[Items listed in a dataset]
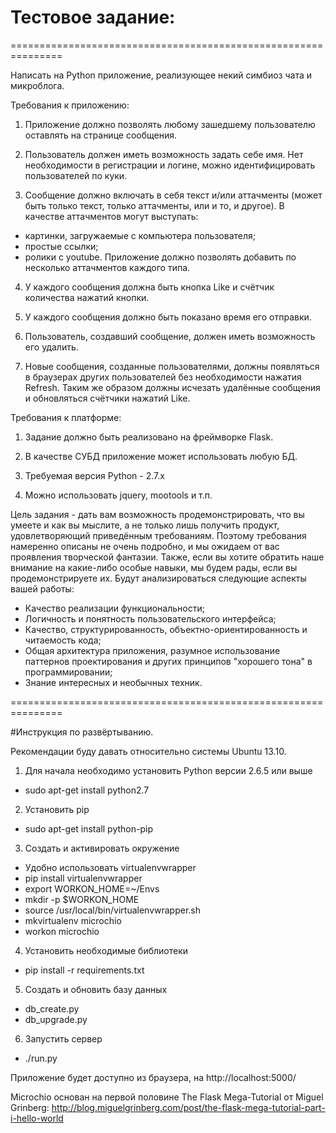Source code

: # Тестовое задание:

===============================================================

Написать на Python приложение, реализующее некий симбиоз чата и микроблога. 

Требования к приложению:

1. Приложение должно позволять любому зашедшему пользователю оставлять на странице сообщения.

2. Пользователь должен иметь возможность задать себе имя. Нет необходимости в регистрации и логине, можно идентифицировать пользователей по куки.

3. Сообщение должно включать в себя текст и/или аттачменты (может быть только текст, только аттачменты, или и то, и другое). В качестве аттачментов могут выступать:
 - картинки, загружаемые с компьютера пользователя;
 - простые ссылки;
 - ролики c youtube.
 Приложение должно позволять добавить по несколько аттачментов каждого типа.

4. У каждого сообщения должна быть кнопка Like и счётчик количества нажатий кнопки.

5. У каждого сообщения должно быть показано время его отправки.

6. Пользователь, создавший сообщение, должен иметь возможность его удалить.

7. Новые сообщения, созданные пользователями, должны появляться в браузерах других пользователей без необходимости нажатия Refresh. Таким же образом должны исчезать удалённые сообщения и обновляться счётчики нажатий Like.


Требования к платформе:

1. Задание должно быть реализовано на фреймворке Flask.

2. В качестве СУБД приложение может использовать любую БД.

3. Требуемая версия Python - 2.7.x

4. Можно использовать jquery, mootools и т.п.


Цель задания - дать вам возможность продемонстрировать, что вы умеете и как вы мыслите, а не только лишь получить продукт, удовлетворяющий приведённым требованиям. Поэтому требования намеренно описаны не очень подробно, и мы ожидаем от вас проявления творческой фантазии. Также, если вы хотите обратить наше внимание на какие-либо особые навыки, мы будем рады, если вы продемонстрируете их. Будут анализироваться следующие аспекты вашей работы: 
- Качество реализации функциональности;
- Логичность и понятность пользовательского интерфейса;
- Качество, структурированность, объектно-ориентированность и читаемость кода;
- Общая архитектура приложения, разумное использование паттернов проектирования и других принципов "хорошего тона" в программировании;
- Знание интересных и необычных техник.

===============================================================


#Инструкция по развёртыванию.

Рекомендации буду давать относительно системы Ubuntu 13.10.


1. Для начала необходимо установить Python версии 2.6.5 или выше
  * sudo apt-get install python2.7

2. Установить pip
  * sudo apt-get install python-pip

3. Создать и активировать окружение
  * Удобно использовать virtualenvwrapper
  * pip install virtualenvwrapper
  * export WORKON_HOME=~/Envs
  * mkdir -p $WORKON_HOME
  * source /usr/local/bin/virtualenvwrapper.sh
  * mkvirtualenv microchio
  * workon microchio

4. Установить необходимые библиотеки
  * pip install -r requirements.txt

5. Создать и обновить базу данных
  * db_create.py
  * db_upgrade.py

6. Запустить сервер
  * ./run.py

Приложение будет доступно из браузера, на http://localhost:5000/

Microchio основан на первой половине The Flask Mega-Tutorial от Miguel Grinberg: http://blog.miguelgrinberg.com/post/the-flask-mega-tutorial-part-i-hello-world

● **ASSIGNED TASK**
Whenever the string "использовать" shows up in a line of the records, copy that line.

● **YOUR SOLUTION**
2. В качестве СУБД приложение может использовать любую БД.
4. Можно использовать jquery, mootools и т.п.
  * Удобно использовать virtualenvwrapper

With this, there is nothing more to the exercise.